Original article can be found here (source): Deep Learning on Medium
Experiments on Hyperparameter tuning in deep learning — Rules to follow
Any Deep Learning model has a set of parameters and hyper-parameters. Parameters are the weights of the model. These are the ones that are updated at every back-propagation step using an optimization algorithm like gradient descent. Hyper-parameters are set by us. They decide the structure of the model and the learning strategy. For example — batch size, learning rate, weight decay coefficient (L2 regularization), number and width of hidden layers and many more. Because of the flexibility deep learning provides in model creation, one has to pick these hyper-parameters carefully to achieve the best performance.
In this blog, we discuss
1. General rules to follow while tuning these hyper-parameters.
2. Experiment results on a data-set to verify these rules.
The experiments were performed on the following dataset. It contains images of 6 classes — buildings, forest, glacier, mountains, sea, streets.
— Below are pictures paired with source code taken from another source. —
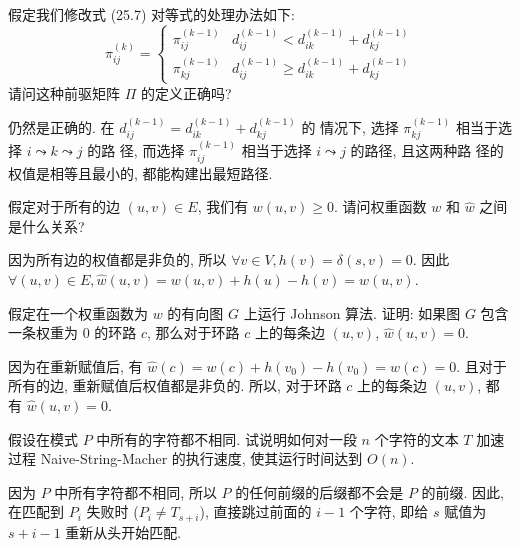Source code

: \documentclass[boxes]{homework}
\begin{document}
\begin{problem}
假定我们修改式 (25.7) 对等式的处理办法如下:
\begin{equation}
    \pi_{ij}^{(k)} =
    \begin{cases}
        \pi_{ij}^{(k - 1)} & d_{ij}^{(k - 1)} < d_{ik}^{(k - 1)} +
        d_{kj}^{(k - 1)}                                                   \\
        \pi_{kj}^{(k - 1)} & d_{ij}^{(k - 1)} \geqslant d_{ik}^{(k - 1)} +
        d_{kj}^{(k - 1)}
    \end{cases}
\end{equation}
请问这种前驱矩阵 $\Pi$ 的定义正确吗?
\end{problem}
\begin{solution}
    仍然是正确的. 在 $d_{ij}^{(k - 1)} = d_{ik}^{(k - 1)} + d_{kj}^{(k - 1)}$ 的
    情况下, 选择 $\pi_{kj}^{(k - 1)}$ 相当于选择 $i \leadsto k \leadsto j$ 的路
    径, 而选择 $\pi_{ij}^{(k - 1)}$ 相当于选择 $i \leadsto j$ 的路径, 且这两种路
    径的权值是相等且最小的, 都能构建出最短路径.
\end{solution}

\begin{problem}
假定对于所有的边 $(u, v)\in E$, 我们有 $w(u, v) \geqslant 0$. 请问权重函数 $w$
和 $\hat{w}$ 之间是什么关系?
\end{problem}
\begin{solution}
    因为所有边的权值都是非负的, 所以 $\forall v \in V, h(v) = \delta(s,v) = 0$.
    因此 $\forall (u, v) \in E, \hat{w}(u, v) = w(u, v) + h(u) - h(v) = w(u, v)
    $.
\end{solution}

\begin{problem}
假定在一个权重函数为 $w$ 的有向图 $G$ 上运行 Johnson 算法. 证明: 如果图 $G$ 包含
一条权重为 0 的环路 $c$, 那么对于环路 $c$ 上的每条边 $(u, v)$, $\hat{w}(u,v)=0$.
\end{problem}
\begin{solution}
    因为在重新赋值后, 有 $\hat{w}(c) = w(c) + h(v_{0}) - h(v_{0}) = w(c) = 0$.
    且对于所有的边, 重新赋值后权值都是非负的. 所以, 对于环路 $c$ 上的每条边
    $(u, v)$, 都有 $\hat{w}(u, v) = 0$.
\end{solution}


\begin{problem}
假设在模式 $P$ 中所有的字符都不相同. 试说明如何对一段 $n$ 个字符的文本 $T$ 加速
过程 {\sc Naive-String-Macher} 的执行速度, 使其运行时间达到 $O(n)$.
\end{problem}
\begin{solution}
    因为 $P$ 中所有字符都不相同, 所以 $P$ 的任何前缀的后缀都不会是 $P$ 的前缀.
    因此, 在匹配到 $P_{i}$ 失败时 ($P_{i} \neq T_{s + i}$), 直接跳过前面的
    $i - 1$ 个字符, 即给 $s$ 赋值为 $s + i - 1$ 重新从头开始匹配.
\end{solution}
\end{document}
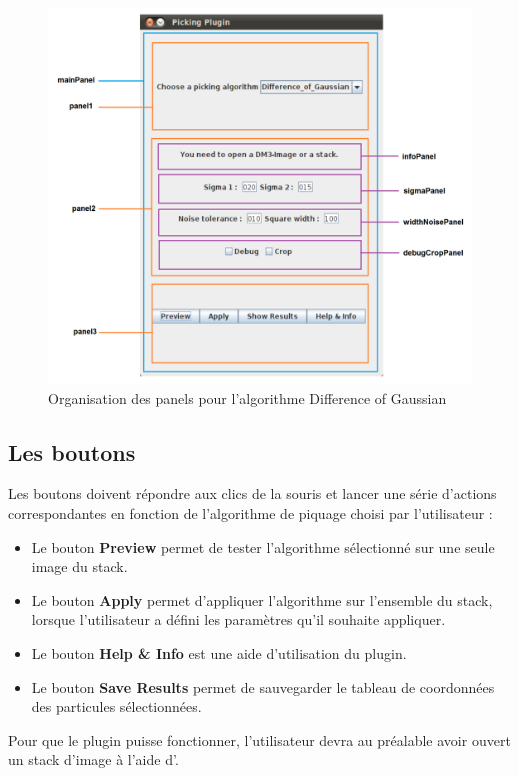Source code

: \begin{figure}[!h] 
\includegraphics[width=1\textwidth]{plugin3-1.png}
\caption{Organisation des panels pour l'algorithme Difference of Gaussian}
\label{panels}
\end{figure}

\subsection{Les boutons}

Les boutons doivent répondre aux clics de la souris et lancer une série d'actions correspondantes en fonction de l'algorithme de piquage choisi par l'utilisateur :

\begin{itemize}
\item Le bouton \textbf{Preview} permet de tester l'algorithme sélectionné sur une seule image du stack.
\item Le bouton \textbf{Apply} permet d'appliquer l'algorithme sur l'ensemble du stack, lorsque l'utilisateur a défini les paramètres qu'il souhaite appliquer.
\item Le bouton \textbf{Help \& Info} est une aide d'utilisation du plugin.
\item Le bouton \textbf{Save Results} permet de sauvegarder le tableau de coordonnées des particules sélectionnées.%
\end{itemize}
Pour que le plugin puisse fonctionner, l'utilisateur devra au préalable avoir ouvert un stack d'image à l'aide d'\imj.

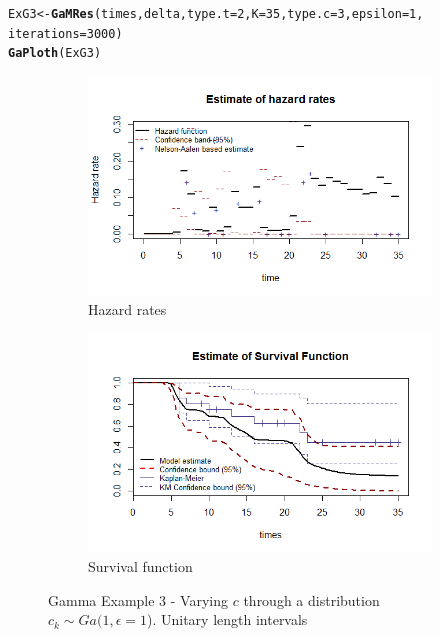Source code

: \documentclass[letterpaper]{article}\usepackage[]{graphicx}\usepackage[]{color}
\makeatletter
\newcommand{\hlnum}[1]{\textcolor[rgb]{0.686,0.059,0.569}{#1}}%
\newcommand{\hlstd}[1]{\textcolor[rgb]{0.345,0.345,0.345}{#1}}%
\newcommand{\hlkwb}[1]{\textcolor[rgb]{0.69,0.353,0.396}{#1}}%
\newcommand{\hlkwc}[1]{\textcolor[rgb]{0.333,0.667,0.333}{#1}}%
\newcommand{\hlkwd}[1]{\textcolor[rgb]{0.737,0.353,0.396}{\textbf{#1}}}%
\newenvironment{kframe}{%
 \def\at@end@of@kframe{}%
 \ifinner\ifhmode%
  \def\at@end@of@kframe{\end{minipage}}%
  \begin{minipage}{\columnwidth}%
 \fi\fi%
 \def\FrameCommand##1{\hskip\@totalleftmargin \hskip-\fboxsep
 \colorbox{shadecolor}{##1}\hskip-\fboxsep
     \hskip-\linewidth \hskip-\@totalleftmargin \hskip\columnwidth}%
 \MakeFramed {\advance\hsize-\width
   \@totalleftmargin\z@ \linewidth\hsize
   \@setminipage}}%
 {\par\unskip\endMakeFramed%
 \at@end@of@kframe}
\newenvironment{knitrout}{}{} %
\makeatother
\begin{document}
\begin{knitrout}
\color{fgcolor}\begin{kframe}
\begin{alltt}
\hlstd{ExG3} \hlkwb{<-} \hlkwd{GaMRes}\hlstd{(times, delta,} \hlkwc{type.t} \hlstd{=} \hlnum{2}\hlstd{,} \hlkwc{K} \hlstd{=} \hlnum{35}\hlstd{,} \hlkwc{type.c} \hlstd{=} \hlnum{3}\hlstd{,} \hlkwc{epsilon} \hlstd{=} \hlnum{1}\hlstd{,}
               \hlkwc{iterations} \hlstd{=} \hlnum{3000}\hlstd{)}
\hlkwd{GaPloth}\hlstd{(ExG3)}
\end{alltt}
\end{kframe}
\end{knitrout}

\begin{figure}
  \centering
  \begin{subfigure}[a]{\textwidth}\centering
    \includegraphics[width=\textwidth]{G31.png}
    \caption{Hazard rates}
  \end{subfigure}
  \begin{subfigure}[b]{\textwidth}\centering
    \includegraphics[width=\textwidth]{G32.png}
    \caption{Survival function}
  \end{subfigure}
  \caption{Gamma Example 3 - Varying $c$ through a distribution $c_k\sim Ga(1,\epsilon = 1$). Unitary length intervals}
  \label{fig:G3}
\end{figure}
\end{document}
Each class has roughly around 2300 examples. The test set consists of roughly 500 examples of each class. The train and test sets are both fairly balanced.
NVIDIA 1060 6GB GPU.
Model used —
1. For experiments on learning rate — ResNet18
2. For experiments on batch size, kernel width, weight decay — Custom architecture (see code).
Observations Recorded —
1. Train and test loss at each epoch
2. Test accuracy at each epoch
3. Average time for each epoch (train and inference on the test set)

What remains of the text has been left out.